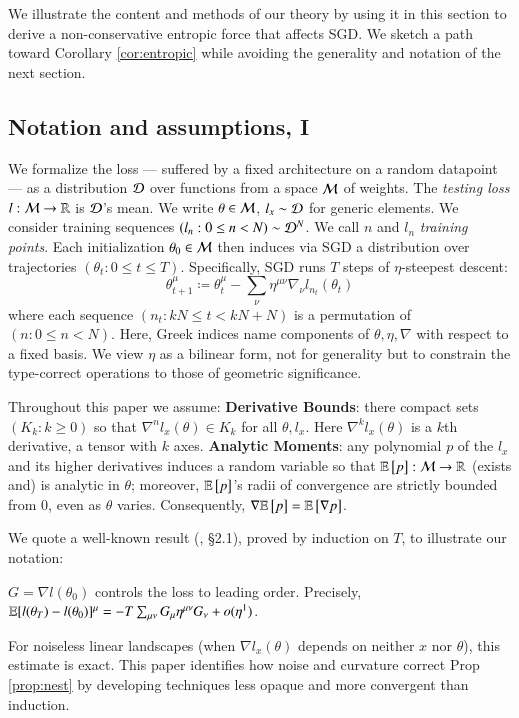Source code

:   We illustrate the content and methods of our theory by using it in this
  section to derive a non-conservative entropic force that affects SGD.
  We sketch a path toward Corollary \ref{cor:entropic} while avoiding the
  generality and notation of the next section.%

\subsection{Notation and assumptions, I}\label{sect:setup}

  We formalize the loss --- suffered by a fixed architecture on a random
datapoint --- as a distribution $\mathcal{D}$ over functions from a space $\mathcal{M}$ of
weights.  The \emph{testing loss} $l:\mathcal{M}\to\mathbb{R}$ is $\mathcal{D}$'s mean.  We write
$\theta\in\mathcal{M}$, $l_x\sim\mathcal{D}$ for generic elements.
%
We consider training sequences $(l_n: 0\leq n<N) \sim \mathcal{D}^N$.  We call
$n$ and $l_n$ \emph{training points}.
%
Each initialization $\theta_0 \in \mathcal{M}$ then induces via SGD a
distribution over trajectories $(\theta_t: 0\leq t \leq T)$.  Specifically,
SGD runs $T$ steps of $\eta$-steepest descent:
  \begin{equation*}
    \textstyle
    \theta_{t+1}^\mu
    \coloneqq
    \theta_t^\mu -
    \sum_{\nu}
    \eta^{\mu\nu} \nabla_\nu l_{n_t}(\theta_t)
  \end{equation*}
where each sequence $(n_t: kN\leq t<kN+N)$ is a permutation of $(n:
0\leq n<N)$.  Here, Greek indices name components of
$\theta,\eta,\nabla$ with respect to a fixed basis.  We view $\eta$
as a bilinear form, not for generality but to constrain the type-correct
operations to those of geometric significance.
%

Throughout this paper we assume:
%
\textbf{Derivative Bounds}:
there compact sets $(K_k: k\geq 0)$ so that
$\nabla^n l_x(\theta)\in K_k$ for all $\theta,l_x$. 
Here $\nabla^k
l_x(\theta)$ is a $k$th derivative, a tensor with $k$ axes.
%
\textbf{Analytic Moments}:
any polynomial $p$ of the $l_x$ and its higher derivatives
induces a random variable so that
$\mathbb{E}\left[p\right]:\mathcal{M}\to\mathbb{R}$ (exists and) is analytic in $\theta$;
moreover, $\mathbb{E}\left[p\right]$'s radii of convergence are strictly bounded from $0$,
even as $\theta$ varies.
%
Consequently, $\nabla \mathbb{E}\left[p\right]=\mathbb{E}\left[\nabla p\right]$.

We quote a well-known result
(\cite{ne04}, \S 2.1), proved by induction on $T$, to illustrate our notation:
\begin{prop}\label{prop:nest}
    $G = \nabla l(\theta_0)$ controls the loss to leading order.
    Precisely,
    $
        \mathbb{E}[l(\theta_T)-l(\theta_0)]^\mu =
        - 
        T \sum_{\mu\nu} G_\mu \eta^{\mu\nu} G_\nu
        + o(\eta^1)
    $.
\end{prop}
For noiseless linear landscapes (when $\nabla l_x(\theta)$
depends on neither $x$ nor $\theta$), this estimate is exact.
%
This paper identifies how noise and curvature correct Prop
\ref{prop:nest} by developing 
techniques less
opaque and more convergent than induction.
%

**TASK GOAL:** Set out, exactly as written, the lines from the line with "For noiseless linear" to the last line of the records, inclusive, and only those lines.

**EXERCISE RESULT:**
For noiseless linear landscapes (when $\nabla l_x(\theta)$
depends on neither $x$ nor $\theta$), this estimate is exact.
%
This paper identifies how noise and curvature correct Prop
\ref{prop:nest} by developing 
techniques less
opaque and more convergent than induction.
%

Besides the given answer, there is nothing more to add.